Per Li-Meng Yan però non si tratta di un incidente ma di una deliberata volontà da parte del regime cinese di diffondere la malattia per destabilizzare a suo favore gli equilibri internazionali. Un’arma biologica nuova e senza restrizioni, così la definisce in televisione, che presenta tre caratteristiche imprescindibili per assolvere alla sua funzione: il contagio diretto tra umani, un’elevata resistenza alle condizioni medioambientali, la possibilità di trasmissione attraverso pazienti asintomatici. Il fatto che in Cina non si infetti più nessuno, aggiunge, fa pensare che con il veleno sia stato creato anche l’antidoto. Anche su questo interviene Palù:

“Bisognerebbe che chiedessimo perché l’Oms ha detto che i cinesi sono stati bravi. Perché hanno mandato delle commissioni? Quando viene chiesto di avere il virus iniziale il virus non c’è più. Perché sono sparite le sequenze del virus del pipistrello che si coltivavano a Wuhan? Dovremmo anche chiederci perché in Cina il virus è sparito”.
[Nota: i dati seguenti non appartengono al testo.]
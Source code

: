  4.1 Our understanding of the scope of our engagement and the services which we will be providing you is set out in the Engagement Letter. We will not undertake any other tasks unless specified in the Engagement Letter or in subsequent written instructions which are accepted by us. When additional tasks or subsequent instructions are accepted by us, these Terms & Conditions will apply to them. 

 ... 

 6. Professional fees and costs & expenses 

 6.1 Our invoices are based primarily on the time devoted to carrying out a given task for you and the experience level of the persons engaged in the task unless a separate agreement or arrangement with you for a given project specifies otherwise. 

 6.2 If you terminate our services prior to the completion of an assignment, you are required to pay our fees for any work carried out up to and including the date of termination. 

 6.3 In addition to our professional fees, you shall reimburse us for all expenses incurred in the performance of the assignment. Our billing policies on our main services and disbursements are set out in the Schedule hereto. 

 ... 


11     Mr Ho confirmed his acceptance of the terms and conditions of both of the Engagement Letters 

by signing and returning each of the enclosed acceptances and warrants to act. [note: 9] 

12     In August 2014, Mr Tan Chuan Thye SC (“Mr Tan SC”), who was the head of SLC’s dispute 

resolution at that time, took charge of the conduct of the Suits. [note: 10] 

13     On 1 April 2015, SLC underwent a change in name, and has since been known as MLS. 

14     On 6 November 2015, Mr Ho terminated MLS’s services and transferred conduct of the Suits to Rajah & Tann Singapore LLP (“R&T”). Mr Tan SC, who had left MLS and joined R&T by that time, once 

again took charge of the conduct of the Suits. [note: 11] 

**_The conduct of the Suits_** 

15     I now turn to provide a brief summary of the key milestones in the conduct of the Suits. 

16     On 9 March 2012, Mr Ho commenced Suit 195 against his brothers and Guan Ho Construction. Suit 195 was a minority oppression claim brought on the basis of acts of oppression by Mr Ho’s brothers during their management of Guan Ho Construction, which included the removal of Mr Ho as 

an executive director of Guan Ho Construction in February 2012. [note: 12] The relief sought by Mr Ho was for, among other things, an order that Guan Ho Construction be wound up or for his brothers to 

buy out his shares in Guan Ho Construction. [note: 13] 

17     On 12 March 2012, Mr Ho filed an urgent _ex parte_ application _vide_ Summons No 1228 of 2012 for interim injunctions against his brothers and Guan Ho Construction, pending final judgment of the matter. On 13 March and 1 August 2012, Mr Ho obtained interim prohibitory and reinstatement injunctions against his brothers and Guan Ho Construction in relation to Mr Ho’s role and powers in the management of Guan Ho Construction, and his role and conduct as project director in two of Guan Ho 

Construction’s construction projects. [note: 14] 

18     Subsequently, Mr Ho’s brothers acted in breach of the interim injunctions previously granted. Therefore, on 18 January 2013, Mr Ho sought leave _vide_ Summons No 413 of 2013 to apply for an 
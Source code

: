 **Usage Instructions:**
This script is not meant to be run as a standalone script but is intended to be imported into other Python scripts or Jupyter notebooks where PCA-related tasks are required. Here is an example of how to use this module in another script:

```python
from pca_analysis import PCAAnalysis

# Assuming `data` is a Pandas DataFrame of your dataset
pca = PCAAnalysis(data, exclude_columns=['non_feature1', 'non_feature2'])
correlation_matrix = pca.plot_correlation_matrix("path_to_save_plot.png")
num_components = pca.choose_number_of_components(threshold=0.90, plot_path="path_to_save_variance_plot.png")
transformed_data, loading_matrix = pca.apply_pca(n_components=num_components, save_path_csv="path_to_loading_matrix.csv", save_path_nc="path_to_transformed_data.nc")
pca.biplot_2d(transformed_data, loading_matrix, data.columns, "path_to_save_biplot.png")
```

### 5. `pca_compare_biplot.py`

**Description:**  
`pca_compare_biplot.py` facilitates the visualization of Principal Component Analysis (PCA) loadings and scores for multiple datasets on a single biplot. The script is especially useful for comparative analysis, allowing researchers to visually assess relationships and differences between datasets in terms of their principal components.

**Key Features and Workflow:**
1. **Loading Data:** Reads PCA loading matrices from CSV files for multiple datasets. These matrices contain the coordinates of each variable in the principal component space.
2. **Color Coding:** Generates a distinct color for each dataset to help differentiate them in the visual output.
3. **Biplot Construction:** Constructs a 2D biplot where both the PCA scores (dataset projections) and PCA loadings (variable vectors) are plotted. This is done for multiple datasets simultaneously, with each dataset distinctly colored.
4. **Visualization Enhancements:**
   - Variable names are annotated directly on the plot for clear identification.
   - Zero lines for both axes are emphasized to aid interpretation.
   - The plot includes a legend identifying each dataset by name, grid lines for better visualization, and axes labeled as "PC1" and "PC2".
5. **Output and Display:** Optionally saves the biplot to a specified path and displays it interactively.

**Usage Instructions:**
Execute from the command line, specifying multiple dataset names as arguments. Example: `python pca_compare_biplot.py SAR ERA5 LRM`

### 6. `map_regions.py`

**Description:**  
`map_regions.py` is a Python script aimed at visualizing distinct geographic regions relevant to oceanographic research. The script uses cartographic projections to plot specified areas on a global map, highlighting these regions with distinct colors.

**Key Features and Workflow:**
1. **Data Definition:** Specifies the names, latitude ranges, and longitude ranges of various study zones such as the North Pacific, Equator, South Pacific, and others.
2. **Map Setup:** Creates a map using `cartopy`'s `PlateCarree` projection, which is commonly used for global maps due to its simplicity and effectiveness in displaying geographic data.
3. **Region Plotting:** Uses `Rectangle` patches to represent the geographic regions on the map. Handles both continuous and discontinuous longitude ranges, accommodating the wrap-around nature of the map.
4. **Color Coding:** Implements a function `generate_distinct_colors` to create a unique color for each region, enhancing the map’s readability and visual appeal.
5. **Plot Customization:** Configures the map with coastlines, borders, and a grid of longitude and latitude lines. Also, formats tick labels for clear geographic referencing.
Li-Meng Yan sa di muoversi su sabbie mobili che possono inghiottirla da un momento all’altro. Durante l’intervista ha alle spalle una parete bianca, il suo domicilio è sconosciuto e dietro di sé ha lasciato un marito, i genitori e una casa a Qingdao perquisita più volte dalla polizia. Al di là di ogni considerazione sull’attendibilità delle sue affermazioni viene da chiedersi cosa abbia spinto una ricercatrice di Hong Kong con un lavoro e una carriera assicurati a mettere a repentaglio la sua vita e quella della sua famiglia sfidando un regime in grado di annichilirla. Lo spiega lei stessa, nelle drammatiche battute finali della conversazione:

“Ho sentito che era mio dovere informare il mondo raccontando la verità. So che devo fare in fretta, prima che mi ammazzino”.